Snowflake Database Structure

By default, all native views are created within the immuta database, which is accessible by the PUBLIC role, so users acting under any Snowflake role can connect. All views within the database have the SELECT permission granted to the PUBLIC role as well, and access is enforced by the access_check function built into the individual views. Consequently, there is no need for users to manage any role-based access to any of the database objects managed by Immuta.

Limitations

  • Immuta is unable to create a corresponding view in Snowflake for data sources

    • that have a differential privacy policy applied,
    • with an external policy handler, or
    • that are using the Advanced Rules DSL.
  • Certain interpolation functions can also block the creation of a native view, specifically @interpolatedComparison() and @iam.

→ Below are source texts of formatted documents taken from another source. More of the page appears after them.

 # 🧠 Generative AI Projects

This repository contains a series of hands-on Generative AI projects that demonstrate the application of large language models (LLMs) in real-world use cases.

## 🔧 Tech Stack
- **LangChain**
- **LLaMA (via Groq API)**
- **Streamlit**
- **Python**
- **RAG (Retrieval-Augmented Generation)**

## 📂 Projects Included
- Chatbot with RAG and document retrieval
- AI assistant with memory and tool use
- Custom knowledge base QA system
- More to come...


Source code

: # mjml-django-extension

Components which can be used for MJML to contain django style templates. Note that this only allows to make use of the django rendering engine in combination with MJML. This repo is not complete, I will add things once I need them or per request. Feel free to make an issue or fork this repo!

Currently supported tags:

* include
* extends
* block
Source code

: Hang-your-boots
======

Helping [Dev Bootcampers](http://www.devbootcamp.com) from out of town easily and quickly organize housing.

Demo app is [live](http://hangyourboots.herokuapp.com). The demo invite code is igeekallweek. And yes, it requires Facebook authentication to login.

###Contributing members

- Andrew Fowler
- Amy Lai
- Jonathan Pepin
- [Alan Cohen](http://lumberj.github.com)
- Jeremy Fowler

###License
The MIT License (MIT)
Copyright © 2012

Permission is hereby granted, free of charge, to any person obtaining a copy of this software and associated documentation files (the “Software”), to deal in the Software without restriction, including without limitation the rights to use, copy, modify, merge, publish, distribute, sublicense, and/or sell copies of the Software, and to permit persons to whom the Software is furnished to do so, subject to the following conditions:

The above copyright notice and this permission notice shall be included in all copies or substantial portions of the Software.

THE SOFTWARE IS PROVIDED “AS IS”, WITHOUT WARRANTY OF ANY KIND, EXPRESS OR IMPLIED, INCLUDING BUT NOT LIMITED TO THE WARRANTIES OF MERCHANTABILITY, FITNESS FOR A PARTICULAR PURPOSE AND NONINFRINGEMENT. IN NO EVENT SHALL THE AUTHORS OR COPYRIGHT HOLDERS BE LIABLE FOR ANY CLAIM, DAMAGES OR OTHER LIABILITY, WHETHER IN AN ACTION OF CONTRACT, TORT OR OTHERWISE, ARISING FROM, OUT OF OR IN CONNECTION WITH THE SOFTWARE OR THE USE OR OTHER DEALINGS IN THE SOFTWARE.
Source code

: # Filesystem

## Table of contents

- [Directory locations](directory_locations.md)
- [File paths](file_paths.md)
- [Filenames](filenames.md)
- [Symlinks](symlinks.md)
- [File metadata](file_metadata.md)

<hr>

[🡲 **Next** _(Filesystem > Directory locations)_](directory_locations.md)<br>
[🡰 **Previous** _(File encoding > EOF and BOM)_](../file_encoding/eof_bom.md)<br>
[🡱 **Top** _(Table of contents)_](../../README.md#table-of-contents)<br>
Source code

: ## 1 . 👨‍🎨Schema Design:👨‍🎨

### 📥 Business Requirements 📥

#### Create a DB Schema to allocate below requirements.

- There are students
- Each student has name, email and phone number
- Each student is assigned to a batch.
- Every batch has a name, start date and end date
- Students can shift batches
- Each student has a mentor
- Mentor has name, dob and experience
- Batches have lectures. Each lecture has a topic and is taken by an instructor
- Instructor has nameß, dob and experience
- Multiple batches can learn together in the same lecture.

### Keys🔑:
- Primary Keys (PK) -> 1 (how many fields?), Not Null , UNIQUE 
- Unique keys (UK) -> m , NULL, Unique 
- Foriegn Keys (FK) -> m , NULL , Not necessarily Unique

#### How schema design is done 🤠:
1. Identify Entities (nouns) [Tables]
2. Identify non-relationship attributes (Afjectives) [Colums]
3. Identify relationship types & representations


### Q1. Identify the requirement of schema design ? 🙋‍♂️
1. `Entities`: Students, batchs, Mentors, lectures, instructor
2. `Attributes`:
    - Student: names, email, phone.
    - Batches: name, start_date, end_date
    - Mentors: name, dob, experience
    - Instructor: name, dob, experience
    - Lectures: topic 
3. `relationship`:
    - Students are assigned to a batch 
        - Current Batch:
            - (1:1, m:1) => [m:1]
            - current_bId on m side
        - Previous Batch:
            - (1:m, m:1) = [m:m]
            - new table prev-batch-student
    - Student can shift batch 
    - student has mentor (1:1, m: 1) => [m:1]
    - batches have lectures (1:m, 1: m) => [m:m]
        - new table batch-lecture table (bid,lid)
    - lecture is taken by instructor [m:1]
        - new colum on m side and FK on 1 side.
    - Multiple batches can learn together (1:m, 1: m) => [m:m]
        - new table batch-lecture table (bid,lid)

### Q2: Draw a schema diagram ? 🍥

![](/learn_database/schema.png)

Multiple Snowflake Instances

A user can configure multiple integrations of Snowflake to a single Immuta instance and use them dynamically or with workspaces.

Caveats

  • There can only be one native connection per host.
  • The host of the data source must match the host of the native connection for the native view to be created.
  • Projects can only be configured to use one Snowflake host.

Native Query Audit

Once this feature has been enabled on the App Settings page with the Snowflake native integration, Immuta will run a query against Snowflake to retrieve the query histories. These histories provide audit records for queries against Snowflake native data sources that are queried natively in Snowflake.

This process will happen automatically every 24 hours, or can be manually prompted at any time from the Immuta Audit page. When manually prompted, it will only search for new queries that were created since the latest native query that has been audited. The job is run in the background, so the new queries will not be immediately available.

For details about the contents of these audits, see the Native Query Audit Logs page.

Prompt Native Query Audit

To manually prompt the native query audit, click Native Query Audit on the Audit page:

Native Query Button: Audit Page

Alternatively, the schedule for the automatic job can be changed to fit your needs. See instructions for changing the frequency of the automatic job on the App Settings Tutorial page.

Caveats

  • The scheduled and manual jobs that query Snowflake are run in the background. The audit records will not update immediately.
  • If you are relying on the scheduled job, any audit records for queries run in the day will not appear until the next day, at the earliest. In some cases, they could appear another day later.
  • This feature is only available with Snowflake Enterprise or higher.

Snowflake External Catalog

When configuring a native Snowflake integration, you can add Snowflake as an external catalog as well. With this feature enabled, Immuta will automatically ingest Snowflake Object Tags from your Snowflake instance into Immuta and add them to the appropriate data sources.

The Snowflake tags' Key and Value pairs will be reflected in Immuta as two levels: the Key will be the top level and the Value the second. As Snowflake tags are hierarchical, Snowflake tags applied to a database will also be applied to all of the schemas in that database, all of the tables within those schemas, and all of the columns within those tables. For example: If a database is tagged PII, all of the tables and columns in that database will also be tagged PII.

To add Snowflake as an external catalog, follow one of the tutorials below:

Caveats

Snowflake has some natural data latency. If you manually refresh the Governance page to see all tags created globally, users can experience a delay of up to two hours. However, if you run schema detection or a health check to find where those tags are applied, the delay will not occur because Immuta will only refresh tags for those specific tables.

Enable Snowflake

Snowflake is enabled through the App Settings page.

Snowflake Configuration

Once Snowflake has been enabled on an instance, all future Snowflake data sources will also be created natively within the immuta database of the linked Snowflake instance. In addition to creating views, Immuta will also periodically sync user metadata to a system table within the Snowflake instance.